Eclectic 116th Street
This article is from the archive of The New York Sun before the launch of its new website in 2022. The Sun has neither altered nor updated such articles but will seek to correct any errors, mis-categorizations or other problems introduced during transfer.
As far as Upper Manhattan is concerned, 125th Street receives the lion’s share of attention: Harlem is the heart of the African-American experience and this thoroughfare is the heart of Harlem. But 116th Street has a far more ambiguous identity: because nearly half of the street, which extends from the East River to Morningside Park, passes through what is known as Spanish Harlem, its character is less clearly defined than that of 125th. Within a block of one another on 116th, you find both the Malcolm Shabazz Bazaar and the botanicas that cater to the acolytes of Santeria. Let it also be said that, in terms of cultural consequence, nothing here compares with such fabled theaters as the Apollo on 125th Street or cultural institutions like the Studio Museum in Harlem. Now, however, big changes are coming to this street no less than its uptown neighbor, and mostly in the form of condominium developments.
The largest and most ambitious of these is surely the Kalahari, a sprawling 12-story palace that stretches in punctiliously bilateral symmetry along the middle of the block between Fifth and Lenox Avenues. It is the work of Frederic Schwartz Architects, known in these parts for the recently completed Staten Island Ferry Terminal in Lower Manhattan, and for the much-discussed plan — never to be realized, it would seem — to submerge West Street as it passes beside the World Trade Center site.

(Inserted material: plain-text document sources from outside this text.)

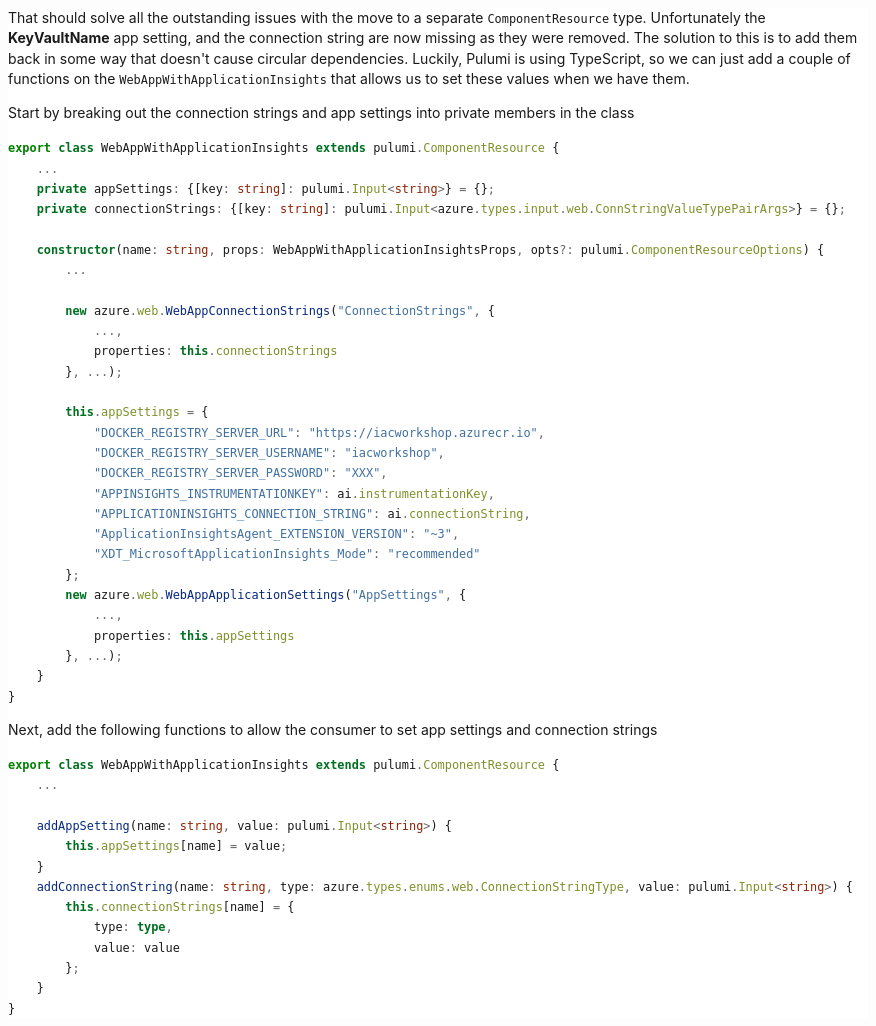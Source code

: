 That should solve all the outstanding issues with the move to a separate `ComponentResource` type. Unfortunately the __KeyVaultName__ app setting, and the connection string are now missing as they were removed. The solution to this is to add them back in some way that doesn't cause circular dependencies. Luckily, Pulumi is using TypeScript, so we can just add a couple of functions on the `WebAppWithApplicationInsights` that allows us to set these values when we have them.

Start by breaking out the connection strings and app settings into private members in the class

```typescript
export class WebAppWithApplicationInsights extends pulumi.ComponentResource {
    ...
    private appSettings: {[key: string]: pulumi.Input<string>} = {};
    private connectionStrings: {[key: string]: pulumi.Input<azure.types.input.web.ConnStringValueTypePairArgs>} = {};

    constructor(name: string, props: WebAppWithApplicationInsightsProps, opts?: pulumi.ComponentResourceOptions) {
        ...

        new azure.web.WebAppConnectionStrings("ConnectionStrings", {
            ...,
            properties: this.connectionStrings
        }, ...);

        this.appSettings = {
            "DOCKER_REGISTRY_SERVER_URL": "https://iacworkshop.azurecr.io",
            "DOCKER_REGISTRY_SERVER_USERNAME": "iacworkshop",
            "DOCKER_REGISTRY_SERVER_PASSWORD": "XXX",
            "APPINSIGHTS_INSTRUMENTATIONKEY": ai.instrumentationKey,
            "APPLICATIONINSIGHTS_CONNECTION_STRING": ai.connectionString,
            "ApplicationInsightsAgent_EXTENSION_VERSION": "~3",
            "XDT_MicrosoftApplicationInsights_Mode": "recommended"
        };
        new azure.web.WebAppApplicationSettings("AppSettings", {
            ...,
            properties: this.appSettings
        }, ...);
    }
}
```

Next, add the following functions to allow the consumer to set app settings and connection strings

```typescript
export class WebAppWithApplicationInsights extends pulumi.ComponentResource {
    ...

    addAppSetting(name: string, value: pulumi.Input<string>) {
        this.appSettings[name] = value;
    }
    addConnectionString(name: string, type: azure.types.enums.web.ConnectionStringType, value: pulumi.Input<string>) {
        this.connectionStrings[name] = {
            type: type,
            value: value
        };
    }
}
```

Neither the massing nor the form of the new building is in any way exceptional: it could have gone up in any year since 1950, and its plain brick exterior recalls nothing more distinguished than the mid-century monsters Manhattan House and Imperial House on the Upper East Side. More than anything else, the beige brick interior courtyard, as glimpsed from 115th Street, betrays this fact. The way the façade is qualified at the sides by two hesitant setbacks, receding from the street-line in three tiers, does little to qualify this impression.
No, this building’s one claim to fame is that it is probably the first structure in New York, and surely the first significant one, to attempt an African theme along its exterior. It does this through the use of jagged, two-tone brick patterns intended to recall the jazz and dazzle of the kente cloth of West Africa. These cover much of the façade in the form of light patterns on a dark ground in the center, and dark patterns on a light ground along the wings, with some lighter bays mingling amid the darker zones.
The effect is surely unusual in the context of New York architecture, but it fails to achieve that electric, kinetic spikiness that the architectural firm promised in its rendering. It is hard to pinpoint exactly why its fails to deliver in this respect, but the result is that the whole thing looks rather tamer than it did on the drawing board. It is some consolation, perhaps, that the architect did not attempt to invoke an African idiom structurally , as Robert A. M. Stern appears to be doing in his plans for the Museum for African Art, which will soon be built on Fifth Avenue at 110th Street.
Just one block west, a development called the Graceline Court is rising so close to the Malcolm Shabazz mosque that it actually overhangs that corner building in one of the boldest and oddest cantilevers ever seen in the city. Designed by the firm of Feder & Stia, this project is otherwise rather undistinguished, like most of the new construction in Harlem over the last five years. Several of these new structures, including the nearby Madison Plaza Houses and the Madison Park Houses, were designed by the same firm in a half hearted stab at the classical idiom. Their new project is in a somewhat more modern idiom, though it still bears traces of vernacular detailing in its gray, brown, and white stone facings, and in the treatment of the roof, thus recalling the firm’s earlier Harlem projects.
As for that cantilever, it is so audacious in its intent and so preposterous in its result as almost to justify its existence simply as a stunt. The mosque which it overhangs is the headquarters of the Nation of Islam and was designed in 1965 by the architect Sabbath Brown. It is not an especially good building, with its flimsy onion domes made of green metal and its garish yellow and brown cladding. But at the very least it stands out and succeeds in serving as a true landmark, in the sense that it marks the land and is instantly identifiable from some distance away. For that reason, if for no other, it is a shame that the building’s effect is now so drastically neutralized by its new neighbor. Robbed of its autonomy, it lingers in a state of uneasy subservience.
More than anything else, the construction of the Kalahari and Graceline Court reminds us that, despite the volume of architecture going up in Harlem, most of it is woefully undistinguished, particularly when compared to the area’s compelling older building stock.